Pandas bar plot — specify bar color by column

matplotlibpandas

Is there a simply way to specify bar colors by column name using Pandas DataFrame.plot(kind='bar') method?

I have a script that generates multiple DataFrames from several different data files in a directory. For example it does something like this:

import numpy as np
import matplotlib.pyplot as plt
import pandas as pds

data_files = ['a', 'b', 'c', 'd']

df1 = pds.DataFrame(np.random.rand(4,3), columns=data_files[:-1])
df2 = pds.DataFrame(np.random.rand(4,3), columns=data_files[1:])

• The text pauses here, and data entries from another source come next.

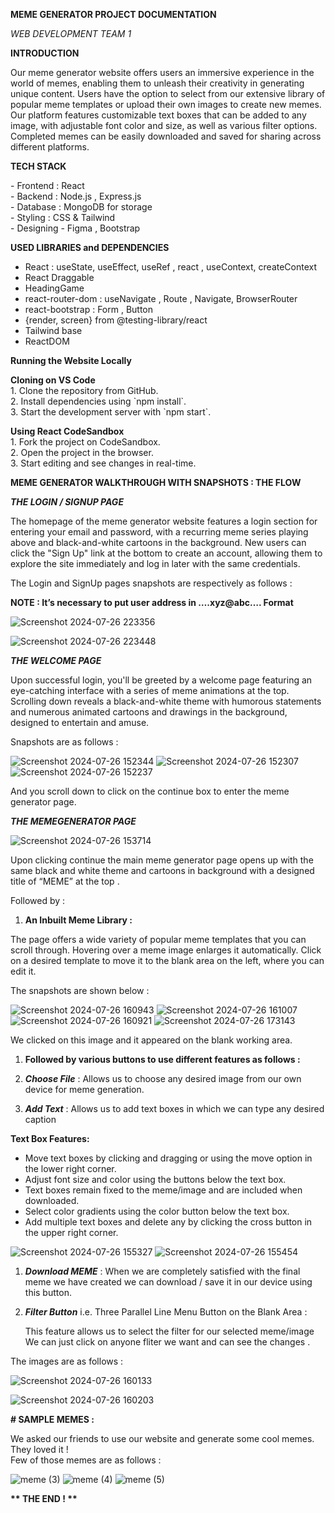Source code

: **MEME GENERATOR PROJECT DOCUMENTATION** 

*WEB DEVELOPMENT TEAM 1* 

**INTRODUCTION**

Our meme generator website offers users an immersive experience in the world of memes, enabling them to unleash their creativity in generating unique content. Users have the option to select from our extensive library of popular meme templates or upload their own images to create new memes. Our platform features customizable text boxes that can be added to any image, with adjustable font color and size, as well as various filter options. Completed memes can be easily downloaded and saved for sharing across different platforms.

**TECH STACK**

\- Frontend : React  
\- Backend : Node.js , Express.js  
\- Database : MongoDB for storage  
\- Styling : CSS & Tailwind  
\- Designing \- Figma , Bootstrap

**USED LIBRARIES and DEPENDENCIES**

* React : useState, useEffect, useRef , react , useContext, createContext  
* React Draggable  
* HeadingGame  
* react-router-dom : useNavigate , Route , Navigate, BrowserRouter  
* react-bootstrap : Form , Button   
*  {render, screen} from @testing-library/react  
* Tailwind base  
* ReactDOM

 **Running the Website Locally**

**Cloning on VS Code**  
1\. Clone the repository from GitHub.  
2\. Install dependencies using \`npm install\`.  
3\. Start the development server with \`npm start\`.

**Using React CodeSandbox**  
1\. Fork the project on CodeSandbox.  
2\. Open the project in the browser.  
3\. Start editing and see changes in real-time.


**MEME GENERATOR WALKTHROUGH WITH SNAPSHOTS : THE FLOW** 

***THE LOGIN / SIGNUP PAGE***  

   
The homepage of the meme generator website features a login section for entering your email and password, with a recurring meme series playing above and black-and-white cartoons in the background. New users can click the "Sign Up" link at the bottom to create an account, allowing them to explore the site immediately and log in later with the same credentials.

The Login and SignUp pages snapshots are respectively as follows : 

**NOTE : It’s necessary to put user address in ….xyz@abc…. Format**

![Screenshot 2024-07-26 223356](https://github.com/user-attachments/assets/ff485d57-3cd3-4717-a53c-8b599b01990b)

![Screenshot 2024-07-26 223448](https://github.com/user-attachments/assets/2d5ce37c-c098-4540-9e17-609471e8d04b)




***THE WELCOME PAGE*** 

Upon successful login, you'll be greeted by a welcome page featuring an eye-catching interface with a series of meme animations at the top. Scrolling down reveals a black-and-white theme with humorous statements and numerous animated cartoons and drawings in the background, designed to entertain and amuse.

Snapshots are as follows : 

![Screenshot 2024-07-26 152344](https://github.com/user-attachments/assets/5e39e663-54cc-4f6d-be71-a5780b4b1653)
![Screenshot 2024-07-26 152307](https://github.com/user-attachments/assets/0c147f20-42f2-4955-bff7-4d21600950bd)
![Screenshot 2024-07-26 152237](https://github.com/user-attachments/assets/b7bc2c03-daa6-4269-a415-b57186e962d0)



And you scroll down to click on the continue box to enter the meme generator page.

***THE MEMEGENERATOR PAGE*** 

![Screenshot 2024-07-26 153714](https://github.com/user-attachments/assets/99563203-7fe3-4827-aed2-f441321feddb)



Upon clicking continue the main meme generator page opens up with the same black and white theme and cartoons in background with a designed title of “MEME” at the top .

Followed by : 

1)  **An Inbuilt Meme Library :**  
    
The page offers a wide variety of popular meme templates that you can scroll through. Hovering over a meme image enlarges it automatically. Click on a desired template to move it to the blank area on the left, where you can edit it.

The snapshots are shown below : 

![Screenshot 2024-07-26 160943](https://github.com/user-attachments/assets/60f9a2d2-3ac8-4cba-80f9-47f5ee89c572)
![Screenshot 2024-07-26 161007](https://github.com/user-attachments/assets/8485950a-34ce-4f87-a8b9-830eaad5f31d)
![Screenshot 2024-07-26 160921](https://github.com/user-attachments/assets/6274f542-36c7-4acd-80dd-596772c7e990)
![Screenshot 2024-07-26 173143](https://github.com/user-attachments/assets/e74f8043-d350-4e71-9943-e75e7ff71493)


We clicked on this image and it appeared on the blank working area.  

1) **Followed by various buttons to use different features as follows :** 

1) ***Choose File*** : Allows us to choose any desired image from our own device for meme generation.

1) ***Add Text*** : Allows us to add text boxes in which we can type any desired caption 

**Text Box Features:**

* Move text boxes by clicking and dragging or using the move option in the lower right corner.  
* Adjust font size and color using the buttons below the text box.  
* Text boxes remain fixed to the meme/image and are included when downloaded.  
* Select color gradients using the color button below the text box.  
* Add multiple text boxes and delete any by clicking the cross button in the upper right corner.

![Screenshot 2024-07-26 155327](https://github.com/user-attachments/assets/89557278-d0e2-4f33-b8db-79c699b7fd3a)
![Screenshot 2024-07-26 155454](https://github.com/user-attachments/assets/d5cb0121-2d4c-4a56-bb68-d7f6edeeca41)




1) ***Download MEME*** : When we are completely satisfied with the final meme we have created we can download / save it in our device using this button. 

 

1) ***Filter Button*** i.e. Three Parallel Line Menu Button on the Blank Area : 

	This feature allows us to select the filter for our selected meme/image   
	We can just click on anyone fliter we want and can see the changes .

The images are as follows : 

![Screenshot 2024-07-26 160133](https://github.com/user-attachments/assets/ba23047e-9472-4c1f-a98c-6a7818966294)

![Screenshot 2024-07-26 160203](https://github.com/user-attachments/assets/3bb3eb53-1151-4d5a-965a-b0ad4c8084b6)



**\# SAMPLE MEMES :** 

We asked our friends to use our website and generate some cool memes.  
They loved it \!  
Few of those memes are as follows : 


![meme (3)](https://github.com/user-attachments/assets/47a7f866-b7da-4655-88c9-026b52cfd52e)
![meme (4)](https://github.com/user-attachments/assets/1bcbcbbb-4151-4d89-a203-af1ac6cc411d)
![meme (5)](https://github.com/user-attachments/assets/6b547331-fe03-4cde-9e7e-ae32b6180c09)


**\*\* THE END \! \*\***   
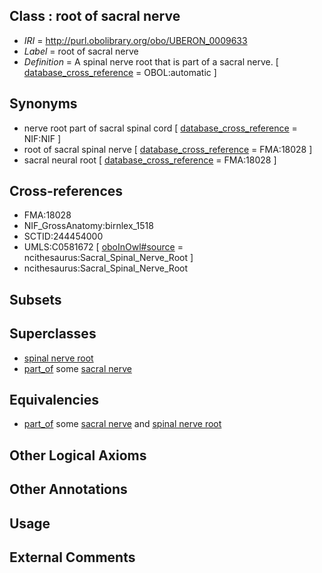 
## Class : root of sacral nerve

 * *IRI* = http://purl.obolibrary.org/obo/UBERON_0009633
 * *Label* = root of sacral nerve
 * *Definition* = A spinal nerve root that is part of a sacral nerve. [ [database_cross_reference](../../ef/oboInOwl#hasDbXref.md) = OBOL:automatic ]

## Synonyms

 * nerve root part of sacral spinal cord [ [database_cross_reference](../../ef/oboInOwl#hasDbXref.md) = NIF:NIF ]
 * root of sacral spinal nerve [ [database_cross_reference](../../ef/oboInOwl#hasDbXref.md) = FMA:18028 ]
 * sacral neural root [ [database_cross_reference](../../ef/oboInOwl#hasDbXref.md) = FMA:18028 ]

## Cross-references

 * FMA:18028
 * NIF_GrossAnatomy:birnlex_1518
 * SCTID:244454000
 * UMLS:C0581672 [ [oboInOwl#source](../../ce/oboInOwl#source.md) = ncithesaurus:Sacral_Spinal_Nerve_Root ]
 * ncithesaurus:Sacral_Spinal_Nerve_Root

## Subsets


## Superclasses

 * [spinal nerve root](../../UBERON/23/UBERON_0009623.md)
 * [part_of](../../BFO/50/BFO_0000050.md) some [sacral nerve](../../UBERON/25/UBERON_0009625.md)

## Equivalencies

 * [part_of](../../BFO/50/BFO_0000050.md) some [sacral nerve](../../UBERON/25/UBERON_0009625.md) and [spinal nerve root](../../UBERON/23/UBERON_0009623.md)

## Other Logical Axioms


## Other Annotations


## Usage


## External Comments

df1.plot(kind='bar', ax=plt.subplot(121))
df2.plot(kind='bar', ax=plt.subplot(122))

plt.show()

With the following output:

Output

Unfortunately, the column colors aren't consistent for each label in the different plots. Is it possible to pass in a dictionary of (filenames:colors), so that any particular column always has the same color. For example, I could imagine creating this by zipping up the filenames with the Matplotlib color_cycle:

data_files = ['a', 'b', 'c', 'd']
colors = plt.rcParams['axes.color_cycle']
print zip(data_files, colors)

[('a', u'b'), ('b', u'g'), ('c', u'r'), ('d', u'c')]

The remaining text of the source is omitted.